Why elderly Japanese women have names in katakana
Amidst all of the controversy flaring up in Japan over “kirakira names,” the question has been raised concerning a rather peculiar name trait shared by many old Japanese women. A large number of aging women have names written in katakana, the phonetic alphabet that modern Japan usually reserves for foreign words. It’s a trend attributed to the Meiji and Taisho eras (roughly spanning the years 1868 to 1926), and sure enough, it’s no coincidence.
These days, most Japanese names, both male and female, are written using kanji, lending additional meaning to the name. For example, many parents these days use the symbol for beauty (美, pronounced “mi”) in the names of baby girls. Another popular practice is adding the symbol for child (子, pronounced “ko”) at the end of girl’s names. But did you know that the latter was once reserved only for nobles and members of the Imperial Court? Until the time of the Meiji Era Census Reform, it was simply not allowed. In fact, most girls born in and around that time were given two-syllable names in katakana. It’s cute now to think about these tiny, old women with their short phonetic names that sound like “valley” (Sawa) “verse” (Shiku) or “rice plant” (Ine), but the reality behind why their names are written so simply is an amazing indicator of just how much Japan has developed as a society.

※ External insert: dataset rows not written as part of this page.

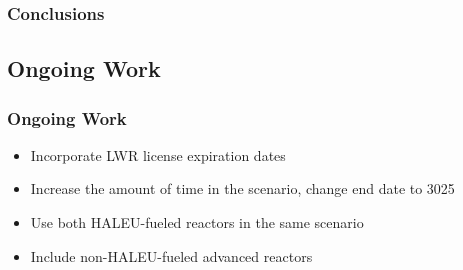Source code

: \begin{frame}
    \frametitle{Conclusions}

\end{frame}

\subsection{Ongoing Work}
\begin{frame}
    \frametitle{Ongoing Work}
    \begin{itemize}
        \item Incorporate \gls{LWR} license expiration dates
        \item Increase the amount of time in the scenario, change end date to 3025
        \item Use both \gls{HALEU}-fueled reactors in the same scenario
        \item Include non-\gls{HALEU}-fueled advanced reactors
    \end{itemize}

    

\end{frame}
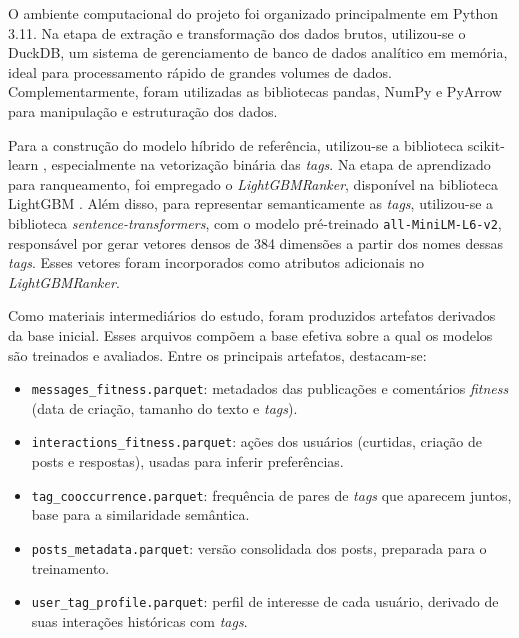 \documentclass[a4paper,12pt]{article}
\begin{document}
O ambiente computacional do projeto foi organizado principalmente em Python 3.11. Na etapa de extração e transformação dos dados brutos, utilizou-se o DuckDB, um sistema de gerenciamento de banco de dados analítico em memória, ideal para processamento rápido de grandes volumes de dados. Complementarmente, foram utilizadas as bibliotecas pandas, NumPy e PyArrow para manipulação e estruturação dos dados.

Para a construção do modelo híbrido de referência, utilizou-se a biblioteca scikit-learn \cite{pedregosa2011scikit}, especialmente na vetorização binária das \textit{tags}. Na etapa de aprendizado para ranqueamento, foi empregado o \textit{LightGBMRanker}, disponível na biblioteca LightGBM \cite{Ke2017LightGBM}. Além disso, para representar semanticamente as \textit{tags}, utilizou-se a biblioteca \textit{sentence-transformers}, com o modelo pré-treinado \texttt{all-MiniLM-L6-v2}, responsável por gerar vetores densos de 384 dimensões a partir dos nomes dessas \textit{tags}. Esses vetores foram incorporados como atributos adicionais no \textit{LightGBMRanker}.


Como materiais intermediários do estudo, foram produzidos artefatos derivados da base inicial. Esses arquivos compõem a base efetiva sobre a qual os modelos são treinados e avaliados. Entre os principais artefatos, destacam-se:

\begin{itemize}
    \item[a)] \texttt{messages\_fitness.parquet}: metadados das publicações e comentários \textit{fitness} (data de criação, tamanho do texto e \textit{tags}).
    \item[b)] \texttt{interactions\_fitness.parquet}: ações dos usuários (curtidas, criação de posts e respostas), usadas para inferir preferências.
    \item[c)] \texttt{tag\_cooccurrence.parquet}: frequência de pares de \textit{tags} que aparecem juntos, base para a similaridade semântica.
    \item[d)] \texttt{posts\_metadata.parquet}: versão consolidada dos posts, preparada para o treinamento.
    \item[e)] \texttt{user\_tag\_profile.parquet}: perfil de interesse de cada usuário, derivado de suas interações históricas com \textit{tags}.
\end{itemize}
\end{document}

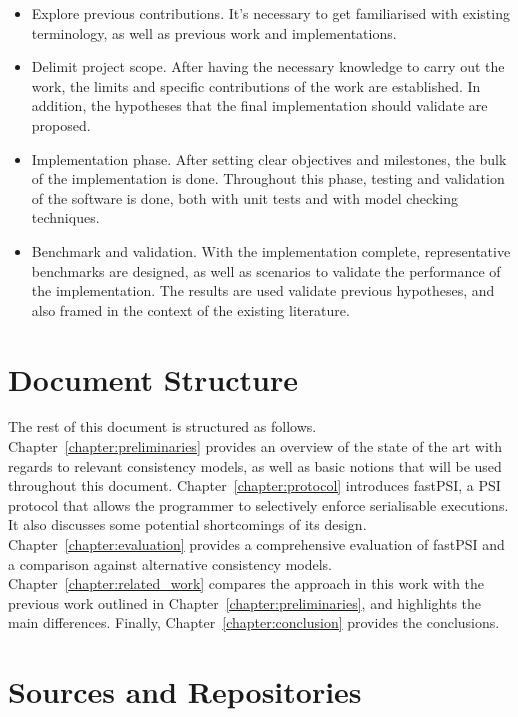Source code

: \begin{itemize}
    \item Explore previous contributions. It's necessary to get familiarised with existing terminology, as well as previous work and implementations.

    \item Delimit project scope. After having the necessary knowledge to carry out the work, the limits and specific contributions of the work are established. In addition, the hypotheses that the final implementation should validate are proposed.

    \item Implementation phase. After setting clear objectives and milestones, the bulk of the implementation is done. Throughout this phase, testing and validation of the software is done, both with unit tests and with model checking techniques.

    \item Benchmark and validation. With the implementation complete, representative benchmarks are designed, as well as scenarios to validate the performance of the implementation. The results are used validate previous hypotheses, and also framed in the context of the existing literature.
\end{itemize}

\section{Document Structure}

The rest of this document is structured as follows. Chapter~\ref{chapter:preliminaries} provides an overview of the state of the art with regards to relevant consistency models, as well as basic notions that will be used throughout this document. Chapter~\ref{chapter:protocol} introduces fastPSI, a PSI protocol that allows the programmer to selectively enforce serialisable executions. It also discusses some potential shortcomings of its design. Chapter~\ref{chapter:evaluation} provides a comprehensive evaluation of fastPSI and a comparison against alternative consistency models. Chapter~\ref{chapter:related_work} compares the approach in this work with the previous work outlined in Chapter~\ref{chapter:preliminaries}, and highlights the main differences. Finally, Chapter~\ref{chapter:conclusion} provides the conclusions.

\section{Sources and Repositories}


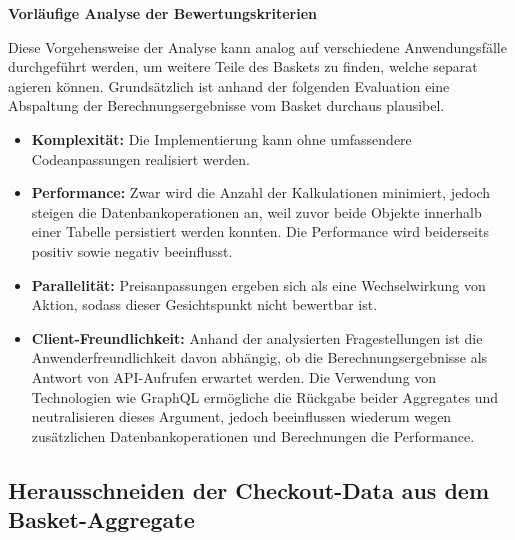 \textbf{Vorläufige Analyse der Bewertungskriterien}

Diese Vorgehensweise der Analyse kann analog auf verschiedene Anwendungsfälle durchgeführt werden, um weitere Teile des Baskets zu finden, welche separat agieren können. Grundsätzlich ist anhand der folgenden Evaluation eine Abspaltung der Berechnungsergebnisse vom Basket durchaus plausibel.

\begin{itemize}[topsep=-2pt]
	\item \textbf{Komplexität: } { Die Implementierung kann ohne umfassendere Codeanpassungen realisiert werden. }
	\item \textbf{Performance: } { Zwar wird die Anzahl der Kalkulationen minimiert, jedoch steigen die Datenbankoperationen an, weil zuvor beide Objekte innerhalb einer Tabelle persistiert werden konnten. Die Performance wird beiderseits positiv sowie negativ beeinflusst. }
	\item \textbf{Parallelität: } { Preisanpassungen ergeben sich als eine Wechselwirkung von Aktion, sodass dieser Gesichtspunkt nicht bewertbar ist. }
	\item \textbf{Client-Freundlichkeit: } { Anhand der analysierten Fragestellungen ist die Anwenderfreundlichkeit davon abhängig, ob die Berechnungsergebnisse als Antwort von API-Aufrufen erwartet werden. Die Verwendung von Technologien wie GraphQL ermögliche die Rückgabe beider Aggregates und neutralisieren dieses Argument, jedoch beeinflussen wiederum wegen zusätzlichen Datenbankoperationen und Berechnungen die Performance. }
\end{itemize}



\subsection{Herausschneiden der Checkout-Data aus dem Basket-Aggregate}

Basically, the katakana names given to baby girls born prior to the 1900s were a result of gender discrimination. The ability to read was not prevalent among the poor of that time period, so many families would pay a scholar to help them decide on a splendid name in meaningful kanji for their sons. However, that same measure was almost never taken for daughters. Even now, those belonging to the oldest generations in Japan — the women in particular — have a lot of trouble reading kanji. In other words, one of the reasons that a girl’s name remained written in katakana was that women were not thought of as fit for education. If a girl were to be given a name in kanji, she would be unable to read it. Only girls belonging to the most wealthy and noble families, such as the daughters of samurai, would be given names in kanji as an indication of their status.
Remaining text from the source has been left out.